Scientific Name/Common Name: Hordeum vulgare / Barley
Part(s) Used: cut and dried or powdered barley grass
Constituents/Active Ingredients: Nutrients per 3.5 grams (1 tsp. powder) (approximately): Protein 800 mg; crude fiber 600 mg; Calories 10; chlorophyll 19mg; carbohydrates 1.3g; Vitamins: Vitamin A 1750 I/U; Vitamin K 280 mcg; Vitamin C 11mg; Vitamin E 1.1mcg; Thiamin 10mcg; Choline 1mg; Riboflavin 71mcg; Vitamin B-12 1mcg; Niacin 263mcg; Pantothenic acid 84 mcg; Biotin 4mcg; Folic acid 38mcg. Amino Acids: Lysine 29 mg; Histidine 16 mg; Arginine 39 mg; Asparatic Acid 78 mg; Threonine 37 mg; Glutamic Acid 33 mg; Glycine 41 mg; Alanine 48 mg; Valine 44 mg; Isoleucine 31 mg; Leucine 57 mg; Tyrosine 18 mg; Phenylanlanine 38 mg; Methionine 15 mg; Cystine 8mg; Tryptophan 4 mg; Amide 10 mg; Purines 2 mg; Serine 85 mg. Minerals: Calcium 18mg; Phosphorus 18 mg; Potassium 112 mg; Magnesium 3.6 mg; Iron 2 mg; Manganese 0.35 mg; Selenium 3.5 mcg; Sodium 1 mg; Zinc 17.5 mcg; Iodine 7 mcg; Copper 0.02 mg; Cobalt 1.75 mcg. Barley grain contains 67% carbohydrates and 12.8% protein.
Overview: Barley is widely used in human foods, animal feeds, and livestock forages around the world. The use of barley for food and medicinal purposes dates to antiquity. Paleobotanists place this ancient cereal grass as being cultivated as early as 7000 BC. Roman gladiators ate barley for strength and stamina. In the West, barley was first known for the grain it produces. Barley grass is rich in calcium, iron, and many other minerals, all the essential amino acids, chlorophyll, flavonoids, vitamin B12, Vitamin C, plus enzymes. Barley greens are also rich in beta-carotene, vitamins B1, B2, B6, folic acid, and pantothenic acid.

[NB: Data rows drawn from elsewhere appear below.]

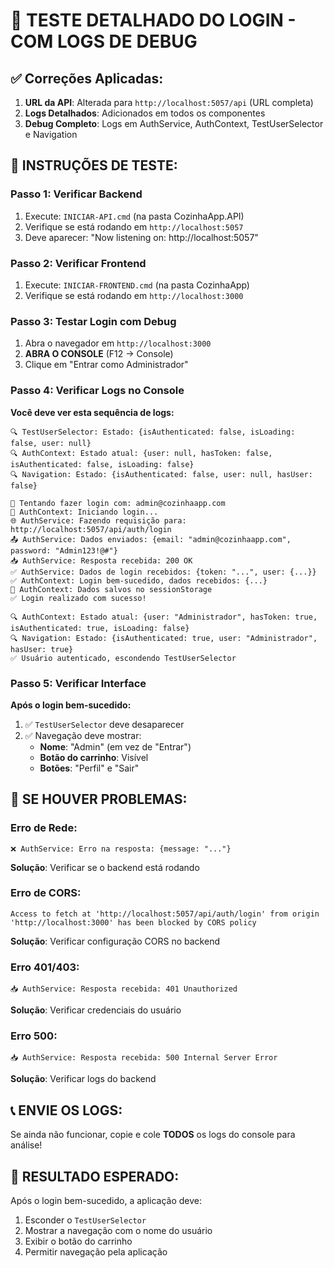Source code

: # 🔧 TESTE DETALHADO DO LOGIN - COM LOGS DE DEBUG

## ✅ **Correções Aplicadas:**

1. **URL da API**: Alterada para `http://localhost:5057/api` (URL completa)
2. **Logs Detalhados**: Adicionados em todos os componentes
3. **Debug Completo**: Logs em AuthService, AuthContext, TestUserSelector e Navigation

## 🧪 **INSTRUÇÕES DE TESTE:**

### **Passo 1: Verificar Backend**
1. Execute: `INICIAR-API.cmd` (na pasta CozinhaApp.API)
2. Verifique se está rodando em `http://localhost:5057`
3. Deve aparecer: "Now listening on: http://localhost:5057"

### **Passo 2: Verificar Frontend**
1. Execute: `INICIAR-FRONTEND.cmd` (na pasta CozinhaApp)
2. Verifique se está rodando em `http://localhost:3000`

### **Passo 3: Testar Login com Debug**
1. Abra o navegador em `http://localhost:3000`
2. **ABRA O CONSOLE** (F12 → Console)
3. Clique em "Entrar como Administrador"

### **Passo 4: Verificar Logs no Console**

**Você deve ver esta sequência de logs:**

```
🔍 TestUserSelector: Estado: {isAuthenticated: false, isLoading: false, user: null}
🔍 AuthContext: Estado atual: {user: null, hasToken: false, isAuthenticated: false, isLoading: false}
🔍 Navigation: Estado: {isAuthenticated: false, user: null, hasUser: false}

🔄 Tentando fazer login com: admin@cozinhaapp.com
🔄 AuthContext: Iniciando login...
🌐 AuthService: Fazendo requisição para: http://localhost:5057/api/auth/login
📤 AuthService: Dados enviados: {email: "admin@cozinhaapp.com", password: "Admin123!@#"}
📥 AuthService: Resposta recebida: 200 OK
✅ AuthService: Dados de login recebidos: {token: "...", user: {...}}
✅ AuthContext: Login bem-sucedido, dados recebidos: {...}
💾 AuthContext: Dados salvos no sessionStorage
✅ Login realizado com sucesso!

🔍 AuthContext: Estado atual: {user: "Administrador", hasToken: true, isAuthenticated: true, isLoading: false}
🔍 Navigation: Estado: {isAuthenticated: true, user: "Administrador", hasUser: true}
✅ Usuário autenticado, escondendo TestUserSelector
```

### **Passo 5: Verificar Interface**

**Após o login bem-sucedido:**
1. ✅ `TestUserSelector` deve desaparecer
2. ✅ Navegação deve mostrar:
   - **Nome**: "Admin" (em vez de "Entrar")
   - **Botão do carrinho**: Visível
   - **Botões**: "Perfil" e "Sair"

## 🐛 **SE HOUVER PROBLEMAS:**

### **Erro de Rede:**
```
❌ AuthService: Erro na resposta: {message: "..."}
```
**Solução**: Verificar se o backend está rodando

### **Erro de CORS:**
```
Access to fetch at 'http://localhost:5057/api/auth/login' from origin 'http://localhost:3000' has been blocked by CORS policy
```
**Solução**: Verificar configuração CORS no backend

### **Erro 401/403:**
```
📥 AuthService: Resposta recebida: 401 Unauthorized
```
**Solução**: Verificar credenciais do usuário

### **Erro 500:**
```
📥 AuthService: Resposta recebida: 500 Internal Server Error
```
**Solução**: Verificar logs do backend

## 📞 **ENVIE OS LOGS:**

Se ainda não funcionar, copie e cole **TODOS** os logs do console para análise!

## 🎯 **RESULTADO ESPERADO:**

Após o login bem-sucedido, a aplicação deve:
1. Esconder o `TestUserSelector`
2. Mostrar a navegação com o nome do usuário
3. Exibir o botão do carrinho
4. Permitir navegação pela aplicação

Traditional Use/Benefits/Body Systems: Barley grass powder and juice can be used to supplement the diet with vitamins and minerals. Barley grass juice is also used medicinally to heal stomach and colon disorders, duodenal ulcers, ulcerative colitis, and is an effective anti-inflammatory.
Clinical Studies/Scientific Research/References:
Duke JA. 1992. Handbook of Phytochemical Constituents of GRAS Herbs and Other Economic Plants. CRC Press, Boca Raton, FL, pp. 293-295.
Kanauchi O, Iwanaga T, Mitsuyama K. 2001. Germinated barley foodstuff feeding. A novel neutraceutical therapeutic strategy for ulcerative colitis. Digestion. 2001; 63 Suppl 1: 60-7.
Disclaimer: This information in our Herbal Encyclopedia is intended only as a general reference for educational purposes. It is not a replacement for medical advice. This content does not provide dosage information, cautions/contraindications, or possible interactions with prescription drugs. Please consult any relevant product labels for detailed information on use and with a medical practitioner for individual health advice.